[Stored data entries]
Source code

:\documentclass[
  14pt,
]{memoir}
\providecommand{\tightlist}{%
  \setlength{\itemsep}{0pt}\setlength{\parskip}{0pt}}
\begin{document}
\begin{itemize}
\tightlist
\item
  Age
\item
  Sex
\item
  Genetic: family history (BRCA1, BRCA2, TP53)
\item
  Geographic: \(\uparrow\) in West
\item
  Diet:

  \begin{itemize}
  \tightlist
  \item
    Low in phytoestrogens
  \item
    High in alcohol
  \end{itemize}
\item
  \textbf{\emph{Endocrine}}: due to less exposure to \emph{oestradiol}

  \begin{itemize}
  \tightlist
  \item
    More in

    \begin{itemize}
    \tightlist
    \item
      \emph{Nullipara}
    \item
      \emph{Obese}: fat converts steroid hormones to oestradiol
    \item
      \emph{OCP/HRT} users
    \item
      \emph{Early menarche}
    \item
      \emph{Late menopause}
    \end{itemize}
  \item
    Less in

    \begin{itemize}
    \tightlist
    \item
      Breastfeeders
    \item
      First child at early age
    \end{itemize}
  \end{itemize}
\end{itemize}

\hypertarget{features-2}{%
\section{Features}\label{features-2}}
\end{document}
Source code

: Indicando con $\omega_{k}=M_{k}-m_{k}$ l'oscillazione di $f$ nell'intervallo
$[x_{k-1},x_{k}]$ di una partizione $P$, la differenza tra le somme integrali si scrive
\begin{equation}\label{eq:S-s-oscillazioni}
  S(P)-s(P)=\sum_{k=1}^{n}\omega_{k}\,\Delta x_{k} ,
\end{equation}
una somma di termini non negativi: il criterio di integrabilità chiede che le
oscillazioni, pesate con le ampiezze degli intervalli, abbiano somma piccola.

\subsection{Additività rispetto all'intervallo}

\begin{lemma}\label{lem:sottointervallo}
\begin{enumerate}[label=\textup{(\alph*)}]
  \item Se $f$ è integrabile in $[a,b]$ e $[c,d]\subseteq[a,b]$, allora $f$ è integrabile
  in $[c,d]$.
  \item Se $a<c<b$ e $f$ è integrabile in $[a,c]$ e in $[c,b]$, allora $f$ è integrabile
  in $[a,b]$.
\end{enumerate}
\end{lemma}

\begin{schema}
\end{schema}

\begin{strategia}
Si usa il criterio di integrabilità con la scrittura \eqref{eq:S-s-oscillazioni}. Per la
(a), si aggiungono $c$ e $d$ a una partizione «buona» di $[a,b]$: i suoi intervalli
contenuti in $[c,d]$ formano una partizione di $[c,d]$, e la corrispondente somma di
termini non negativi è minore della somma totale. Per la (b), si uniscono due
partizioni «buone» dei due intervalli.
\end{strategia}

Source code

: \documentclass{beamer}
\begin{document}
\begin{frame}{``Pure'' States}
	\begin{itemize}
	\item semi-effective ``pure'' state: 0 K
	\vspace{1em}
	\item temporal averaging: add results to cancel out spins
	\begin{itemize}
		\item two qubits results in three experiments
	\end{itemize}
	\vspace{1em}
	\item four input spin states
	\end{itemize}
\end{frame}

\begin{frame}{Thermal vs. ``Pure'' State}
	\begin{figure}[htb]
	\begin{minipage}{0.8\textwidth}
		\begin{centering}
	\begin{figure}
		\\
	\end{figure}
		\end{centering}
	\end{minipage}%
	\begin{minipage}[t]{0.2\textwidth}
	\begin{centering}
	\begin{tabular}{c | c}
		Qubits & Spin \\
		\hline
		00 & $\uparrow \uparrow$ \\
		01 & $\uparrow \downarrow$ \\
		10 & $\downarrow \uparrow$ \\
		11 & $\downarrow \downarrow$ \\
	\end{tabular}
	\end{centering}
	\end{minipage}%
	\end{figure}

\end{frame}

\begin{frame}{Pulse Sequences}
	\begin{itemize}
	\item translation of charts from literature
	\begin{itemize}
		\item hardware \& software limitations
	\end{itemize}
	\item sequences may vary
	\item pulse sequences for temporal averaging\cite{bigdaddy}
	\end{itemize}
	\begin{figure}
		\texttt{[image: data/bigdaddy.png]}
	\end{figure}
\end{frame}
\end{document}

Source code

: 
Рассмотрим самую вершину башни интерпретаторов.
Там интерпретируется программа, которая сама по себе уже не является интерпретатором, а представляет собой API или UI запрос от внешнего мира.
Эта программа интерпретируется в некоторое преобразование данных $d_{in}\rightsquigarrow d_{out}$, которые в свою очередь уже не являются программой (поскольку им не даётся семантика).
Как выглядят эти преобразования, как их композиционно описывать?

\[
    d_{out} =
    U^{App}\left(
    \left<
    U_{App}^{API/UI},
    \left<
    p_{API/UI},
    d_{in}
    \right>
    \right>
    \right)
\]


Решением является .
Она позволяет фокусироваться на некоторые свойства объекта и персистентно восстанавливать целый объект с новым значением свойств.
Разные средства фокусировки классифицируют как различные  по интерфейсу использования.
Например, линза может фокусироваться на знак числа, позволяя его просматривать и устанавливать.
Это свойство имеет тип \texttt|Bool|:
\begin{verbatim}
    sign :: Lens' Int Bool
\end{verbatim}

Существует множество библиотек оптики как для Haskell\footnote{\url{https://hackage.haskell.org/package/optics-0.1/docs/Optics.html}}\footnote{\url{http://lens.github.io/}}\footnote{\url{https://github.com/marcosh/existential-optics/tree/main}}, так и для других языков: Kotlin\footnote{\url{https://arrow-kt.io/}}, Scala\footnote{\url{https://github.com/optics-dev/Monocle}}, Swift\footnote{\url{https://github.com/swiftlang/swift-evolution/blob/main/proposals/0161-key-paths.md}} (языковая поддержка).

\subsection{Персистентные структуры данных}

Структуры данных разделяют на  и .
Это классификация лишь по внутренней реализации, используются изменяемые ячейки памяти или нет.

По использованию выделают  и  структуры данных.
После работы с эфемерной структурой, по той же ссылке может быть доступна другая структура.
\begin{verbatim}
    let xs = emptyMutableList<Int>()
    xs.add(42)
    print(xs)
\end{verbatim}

• Exercise aim: All entries above need to be copied verbatim.

• Answer box:
Source code

:\documentclass[
  14pt,
]{memoir}
\providecommand{\tightlist}{%
  \setlength{\itemsep}{0pt}\setlength{\parskip}{0pt}}
\begin{document}
\begin{itemize}
\tightlist
\item
  Age
\item
  Sex
\item
  Genetic: family history (BRCA1, BRCA2, TP53)
\item
  Geographic: \(\uparrow\) in West
\item
  Diet:

  \begin{itemize}
  \tightlist
  \item
    Low in phytoestrogens
  \item
    High in alcohol
  \end{itemize}
\item
  \textbf{\emph{Endocrine}}: due to less exposure to \emph{oestradiol}

  \begin{itemize}
  \tightlist
  \item
    More in

    \begin{itemize}
    \tightlist
    \item
      \emph{Nullipara}
    \item
      \emph{Obese}: fat converts steroid hormones to oestradiol
    \item
      \emph{OCP/HRT} users
    \item
      \emph{Early menarche}
    \item
      \emph{Late menopause}
    \end{itemize}
  \item
    Less in

    \begin{itemize}
    \tightlist
    \item
      Breastfeeders
    \item
      First child at early age
    \end{itemize}
  \end{itemize}
\end{itemize}

\hypertarget{features-2}{%
\section{Features}\label{features-2}}
\end{document}
Source code

: Indicando con $\omega_{k}=M_{k}-m_{k}$ l'oscillazione di $f$ nell'intervallo
$[x_{k-1},x_{k}]$ di una partizione $P$, la differenza tra le somme integrali si scrive
\begin{equation}\label{eq:S-s-oscillazioni}
  S(P)-s(P)=\sum_{k=1}^{n}\omega_{k}\,\Delta x_{k} ,
\end{equation}
una somma di termini non negativi: il criterio di integrabilità chiede che le
oscillazioni, pesate con le ampiezze degli intervalli, abbiano somma piccola.

\subsection{Additività rispetto all'intervallo}

\begin{lemma}\label{lem:sottointervallo}
\begin{enumerate}[label=\textup{(\alph*)}]
  \item Se $f$ è integrabile in $[a,b]$ e $[c,d]\subseteq[a,b]$, allora $f$ è integrabile
  in $[c,d]$.
  \item Se $a<c<b$ e $f$ è integrabile in $[a,c]$ e in $[c,b]$, allora $f$ è integrabile
  in $[a,b]$.
\end{enumerate}
\end{lemma}

\begin{schema}
\end{schema}

\begin{strategia}
Si usa il criterio di integrabilità con la scrittura \eqref{eq:S-s-oscillazioni}. Per la
(a), si aggiungono $c$ e $d$ a una partizione «buona» di $[a,b]$: i suoi intervalli
contenuti in $[c,d]$ formano una partizione di $[c,d]$, e la corrispondente somma di
termini non negativi è minore della somma totale. Per la (b), si uniscono due
partizioni «buone» dei due intervalli.
\end{strategia}

Source code

: \documentclass{beamer}
\begin{document}
\begin{frame}{``Pure'' States}
	\begin{itemize}
	\item semi-effective ``pure'' state: 0 K
	\vspace{1em}
	\item temporal averaging: add results to cancel out spins
	\begin{itemize}
		\item two qubits results in three experiments
	\end{itemize}
	\vspace{1em}
	\item four input spin states
	\end{itemize}
\end{frame}

\begin{frame}{Thermal vs. ``Pure'' State}
	\begin{figure}[htb]
	\begin{minipage}{0.8\textwidth}
		\begin{centering}
	\begin{figure}
		\\
	\end{figure}
		\end{centering}
	\end{minipage}%
	\begin{minipage}[t]{0.2\textwidth}
	\begin{centering}
	\begin{tabular}{c | c}
		Qubits & Spin \\
		\hline
		00 & $\uparrow \uparrow$ \\
		01 & $\uparrow \downarrow$ \\
		10 & $\downarrow \uparrow$ \\
		11 & $\downarrow \downarrow$ \\
	\end{tabular}
	\end{centering}
	\end{minipage}%
	\end{figure}

\end{frame}

\begin{frame}{Pulse Sequences}
	\begin{itemize}
	\item translation of charts from literature
	\begin{itemize}
		\item hardware \& software limitations
	\end{itemize}
	\item sequences may vary
	\item pulse sequences for temporal averaging\cite{bigdaddy}
	\end{itemize}
	\begin{figure}
		\texttt{[image: data/bigdaddy.png]}
	\end{figure}
\end{frame}
\end{document}

Source code

: 
Рассмотрим самую вершину башни интерпретаторов.
Там интерпретируется программа, которая сама по себе уже не является интерпретатором, а представляет собой API или UI запрос от внешнего мира.
Эта программа интерпретируется в некоторое преобразование данных $d_{in}\rightsquigarrow d_{out}$, которые в свою очередь уже не являются программой (поскольку им не даётся семантика).
Как выглядят эти преобразования, как их композиционно описывать?

\[
    d_{out} =
    U^{App}\left(
    \left<
    U_{App}^{API/UI},
    \left<
    p_{API/UI},
    d_{in}
    \right>
    \right>
    \right)
\]


Решением является .
Она позволяет фокусироваться на некоторые свойства объекта и персистентно восстанавливать целый объект с новым значением свойств.
Разные средства фокусировки классифицируют как различные  по интерфейсу использования.
Например, линза может фокусироваться на знак числа, позволяя его просматривать и устанавливать.
Это свойство имеет тип \texttt|Bool|:
\begin{verbatim}
    sign :: Lens' Int Bool
\end{verbatim}

Существует множество библиотек оптики как для Haskell\footnote{\url{https://hackage.haskell.org/package/optics-0.1/docs/Optics.html}}\footnote{\url{http://lens.github.io/}}\footnote{\url{https://github.com/marcosh/existential-optics/tree/main}}, так и для других языков: Kotlin\footnote{\url{https://arrow-kt.io/}}, Scala\footnote{\url{https://github.com/optics-dev/Monocle}}, Swift\footnote{\url{https://github.com/swiftlang/swift-evolution/blob/main/proposals/0161-key-paths.md}} (языковая поддержка).

\subsection{Персистентные структуры данных}

Структуры данных разделяют на  и .
Это классификация лишь по внутренней реализации, используются изменяемые ячейки памяти или нет.

По использованию выделают  и  структуры данных.
После работы с эфемерной структурой, по той же ссылке может быть доступна другая структура.
\begin{verbatim}
    let xs = emptyMutableList<Int>()
    xs.add(42)
    print(xs)
\end{verbatim}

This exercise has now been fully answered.